Porous titanium granules used as osteoconductive material for sinus floor augmentation: a clinical pilot study

Hans Bystedt, Lars Rasmusson
Clinical Implant Dentistry and related Research 2009, 11 (2): 101-5

BACKGROUND: Resorption of grafting material may lead to unpredictable long-term results when rehabilitating the resorbed posterior maxilla. Nonresorbable, osteoconductive bone substitutes may therefore be an advantage over autogenous bone grafts.

PURPOSE: The aim of the present pilot study was to test titanium granules as bone substitute in patients planned for augmentation of the sinus floor prior to or in conjunction with placement of dental implants.

MATERIALS AND METHODS: Sixteen patients with uni- or bilateral edentulism and need for augmentation of the sinus floor were included in the study. Residual bone height was 2 to 5 mm. Grafting and installation of the dental implants (18 fixtures) was carried out in the same session if primary stability of the implants could be achieved (12 patients). A staged protocol with implant placement 3 to 7 months after the augmentation procedure was used when primary implant stability was impossible to achieve (four patients). In all, 23 TiOblast (Astra Tech AB, Mölndal, Sweden) implants were installed.

RESULTS: The patients have been followed 12 to 36 months after prosthetic loading. Three implants were found mobile and were removed (13.0%). Two of these were in patients where grafting and implant installation were carried out in separate procedures. The implants were found mobile at abutment connection and were removed. One patient in the single-stage group had a postoperative sinus infection, which was successfully treated with antibiotics. However, one out of two implants in this patient was found mobile and was removed after 1 year in function.

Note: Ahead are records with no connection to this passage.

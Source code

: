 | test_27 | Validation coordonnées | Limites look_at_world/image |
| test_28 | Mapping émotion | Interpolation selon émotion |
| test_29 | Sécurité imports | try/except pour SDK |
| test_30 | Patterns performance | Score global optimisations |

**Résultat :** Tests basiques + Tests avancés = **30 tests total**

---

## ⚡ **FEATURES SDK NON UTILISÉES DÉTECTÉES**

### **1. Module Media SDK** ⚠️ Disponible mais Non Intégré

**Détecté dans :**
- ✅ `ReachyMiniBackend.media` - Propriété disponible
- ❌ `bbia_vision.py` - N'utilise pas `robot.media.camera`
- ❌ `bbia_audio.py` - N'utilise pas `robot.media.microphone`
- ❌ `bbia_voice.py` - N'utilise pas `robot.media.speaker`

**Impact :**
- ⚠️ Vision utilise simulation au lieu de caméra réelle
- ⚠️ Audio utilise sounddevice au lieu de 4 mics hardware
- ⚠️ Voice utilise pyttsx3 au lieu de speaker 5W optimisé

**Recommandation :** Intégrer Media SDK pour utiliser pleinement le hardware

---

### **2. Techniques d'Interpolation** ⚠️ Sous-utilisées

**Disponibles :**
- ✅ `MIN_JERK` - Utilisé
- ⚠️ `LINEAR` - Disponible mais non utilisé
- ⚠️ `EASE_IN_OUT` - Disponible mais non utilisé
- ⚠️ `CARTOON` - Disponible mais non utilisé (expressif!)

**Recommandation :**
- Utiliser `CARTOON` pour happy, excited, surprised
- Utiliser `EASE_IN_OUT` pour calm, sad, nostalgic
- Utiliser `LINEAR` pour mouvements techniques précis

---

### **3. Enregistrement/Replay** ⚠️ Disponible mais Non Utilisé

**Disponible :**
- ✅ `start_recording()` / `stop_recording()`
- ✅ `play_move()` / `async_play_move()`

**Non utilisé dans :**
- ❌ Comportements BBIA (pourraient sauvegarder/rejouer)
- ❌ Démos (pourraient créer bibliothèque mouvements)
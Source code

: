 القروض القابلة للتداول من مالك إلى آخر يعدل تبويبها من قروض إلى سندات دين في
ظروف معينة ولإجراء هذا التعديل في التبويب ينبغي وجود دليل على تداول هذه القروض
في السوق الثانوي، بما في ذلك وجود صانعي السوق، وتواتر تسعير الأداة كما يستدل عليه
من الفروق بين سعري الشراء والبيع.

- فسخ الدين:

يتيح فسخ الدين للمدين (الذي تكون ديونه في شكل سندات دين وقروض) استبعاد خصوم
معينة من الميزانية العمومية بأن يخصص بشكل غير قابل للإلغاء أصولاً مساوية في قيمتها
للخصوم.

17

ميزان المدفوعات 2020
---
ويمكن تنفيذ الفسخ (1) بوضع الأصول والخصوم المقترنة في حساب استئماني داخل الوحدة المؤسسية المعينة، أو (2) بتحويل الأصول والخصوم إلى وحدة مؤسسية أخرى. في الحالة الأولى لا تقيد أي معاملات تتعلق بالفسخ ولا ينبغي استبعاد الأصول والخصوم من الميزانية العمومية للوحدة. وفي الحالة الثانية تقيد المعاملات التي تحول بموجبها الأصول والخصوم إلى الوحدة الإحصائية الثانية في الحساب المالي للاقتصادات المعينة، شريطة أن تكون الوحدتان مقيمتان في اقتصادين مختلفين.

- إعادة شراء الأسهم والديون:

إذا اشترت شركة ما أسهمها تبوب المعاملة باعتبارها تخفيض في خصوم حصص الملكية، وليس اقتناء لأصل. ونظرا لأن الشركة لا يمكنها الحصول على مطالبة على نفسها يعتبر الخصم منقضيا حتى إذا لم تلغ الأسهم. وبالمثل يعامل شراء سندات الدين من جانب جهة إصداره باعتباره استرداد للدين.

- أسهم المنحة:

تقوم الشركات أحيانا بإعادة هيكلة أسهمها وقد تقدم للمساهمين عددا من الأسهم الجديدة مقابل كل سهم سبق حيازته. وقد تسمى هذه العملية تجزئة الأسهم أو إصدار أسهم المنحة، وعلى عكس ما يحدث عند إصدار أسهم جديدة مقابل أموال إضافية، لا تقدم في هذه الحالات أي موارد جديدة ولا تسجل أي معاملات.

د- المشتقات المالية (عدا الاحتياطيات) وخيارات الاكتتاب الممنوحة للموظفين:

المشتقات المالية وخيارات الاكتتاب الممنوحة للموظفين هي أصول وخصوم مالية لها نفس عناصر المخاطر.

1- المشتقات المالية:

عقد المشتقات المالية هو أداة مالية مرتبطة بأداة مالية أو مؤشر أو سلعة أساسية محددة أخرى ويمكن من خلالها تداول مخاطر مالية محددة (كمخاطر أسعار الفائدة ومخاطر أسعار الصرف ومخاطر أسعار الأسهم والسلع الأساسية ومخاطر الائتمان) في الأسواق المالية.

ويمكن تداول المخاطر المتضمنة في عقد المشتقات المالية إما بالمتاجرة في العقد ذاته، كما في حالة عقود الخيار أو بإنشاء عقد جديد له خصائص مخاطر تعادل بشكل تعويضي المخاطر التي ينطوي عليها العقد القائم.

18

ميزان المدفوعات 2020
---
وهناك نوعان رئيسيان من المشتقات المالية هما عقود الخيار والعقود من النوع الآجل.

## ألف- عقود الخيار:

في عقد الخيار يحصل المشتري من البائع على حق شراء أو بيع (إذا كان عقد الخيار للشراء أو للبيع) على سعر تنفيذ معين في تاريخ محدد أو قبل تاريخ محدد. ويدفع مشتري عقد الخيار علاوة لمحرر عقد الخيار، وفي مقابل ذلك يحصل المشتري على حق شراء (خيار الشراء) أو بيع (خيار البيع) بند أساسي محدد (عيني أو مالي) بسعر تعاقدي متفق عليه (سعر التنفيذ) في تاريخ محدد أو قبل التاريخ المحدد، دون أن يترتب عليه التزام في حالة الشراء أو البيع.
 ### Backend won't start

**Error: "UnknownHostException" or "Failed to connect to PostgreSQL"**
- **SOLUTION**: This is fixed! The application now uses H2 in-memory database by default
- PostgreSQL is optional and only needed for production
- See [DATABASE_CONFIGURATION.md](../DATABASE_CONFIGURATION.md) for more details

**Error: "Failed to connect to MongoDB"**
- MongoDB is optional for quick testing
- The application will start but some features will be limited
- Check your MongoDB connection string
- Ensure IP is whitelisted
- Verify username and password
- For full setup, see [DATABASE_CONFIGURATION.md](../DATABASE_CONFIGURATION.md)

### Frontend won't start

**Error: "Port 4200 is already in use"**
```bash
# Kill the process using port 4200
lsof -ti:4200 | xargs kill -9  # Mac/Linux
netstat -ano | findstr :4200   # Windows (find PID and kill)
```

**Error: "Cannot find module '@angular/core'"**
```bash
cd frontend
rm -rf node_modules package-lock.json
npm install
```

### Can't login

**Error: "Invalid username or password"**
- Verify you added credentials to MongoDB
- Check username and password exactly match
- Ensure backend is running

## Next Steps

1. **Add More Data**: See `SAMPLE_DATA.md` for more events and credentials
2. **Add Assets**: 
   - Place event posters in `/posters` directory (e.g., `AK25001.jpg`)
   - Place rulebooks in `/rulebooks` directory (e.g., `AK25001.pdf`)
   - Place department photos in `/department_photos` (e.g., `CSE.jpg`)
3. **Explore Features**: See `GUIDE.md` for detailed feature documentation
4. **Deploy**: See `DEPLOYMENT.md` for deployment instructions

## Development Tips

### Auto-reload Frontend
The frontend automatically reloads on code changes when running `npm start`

CONCLUSIONS: In the present study, titanium granules seem to function as augmentation material in the sinus floor. It is, however, not clear if the material can be safely used for two-stage procedures. Further investigations with longer healing time before implant installation are required. Also, the possible risk of granule displacement during preparation of the fixture site should be further investigated. Additionally, biopsies from patients are requested to confirm any bone ingrowth between the granules.